NW Energy Coalition member organization, Byrd Barr Place, provides energy assistance and other direct services to low-income households in the Seattle area. In addition, Byrd Barr Place has released multiple studies as part of their advocacy work for improving life for Black Washingtonians. 

Byrd Barr Place was recently featured in King5 news: Byrd Barr Place celebrating newly renovated firehouse, new leadership and 60 years in the community | The organization will also be recognized next month as the recipient of Historic Seattle’s award for Outstanding Stewardship. 

The NW Energy Coalition deeply values having Byrd Barr Place as one of our member organizations and we look forward to continuing our work together for a more equitable and affordable energy system in the region. 

Summer Fun

As summer is in full swing, we asked staff to share what fun adventures they have had so far. 

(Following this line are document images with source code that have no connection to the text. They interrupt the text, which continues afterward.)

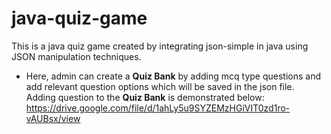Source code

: # java-quiz-game
This is a java quiz game created by integrating json-simple in java using JSON manipulation techniques.   <br />
- Here, admin can create a **Quiz Bank** by adding mcq type questions and add relevant question options which will be saved in the json file.  <br />
Adding question to the **Quiz Bank** is demonstrated below: <br />
https://drive.google.com/file/d/1ahLy5u9SYZEMzHGiVIT0zd1ro-vAUBsx/view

Annabel Drayton, Senior Policy Associate

I ran into Benedikt Springer with the Community Action Partnership of Oregon and his climbing partner Kayla Carlson while climbing a route called St. Vitus’ Dance on the Apron in Squamish, BC.  

Chris Connolly, Policy Associate

A few friends and I recently backpacked just outside North Cascades National Park. We took the Pacific Crest Trail to Snowy Lakes and camped overnight. Although the mosquitoes were horrible, the amazing views, beautiful weather, and warm Snowy Lakes water made the trip well worth it.

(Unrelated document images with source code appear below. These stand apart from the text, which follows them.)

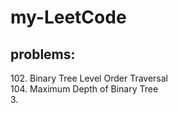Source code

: # my-LeetCode
## problems:
102. Binary Tree Level Order Traversal <br />
104. Maximum Depth of Binary Tree  <br />
3.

Charlee Thompson, Policy Associate

My favorite photo from my trip to visit O’ahu family. The energy of the ocean, love of family, and taste of the foods are cravings only satisfied in Hawai’i. (Crossed surfing off the bucket list, too!)

Diego Rivas, Regulatory Counsel

An amazing full rainbow while at the West Creek Ranch in the Paradise Valley, just north of Yellowstone National Park (wasn’t vacation, per se, but as close to it as you can get while still working 🙂). Pictures don’t do it justice – and the amazing Absaroka mountain range, including Emigrant Peak can’t be seen across the valley due to the clouds and rain storm – but the colors of the big sky were in full display that day!

Picture in June from the top of the Beartooth Highway – the highest road pass in MT.

Kat Plimpton, Outreach & Operations Director

Hiked to the summit of Mount Katherine in the Cascades and the views were stunning!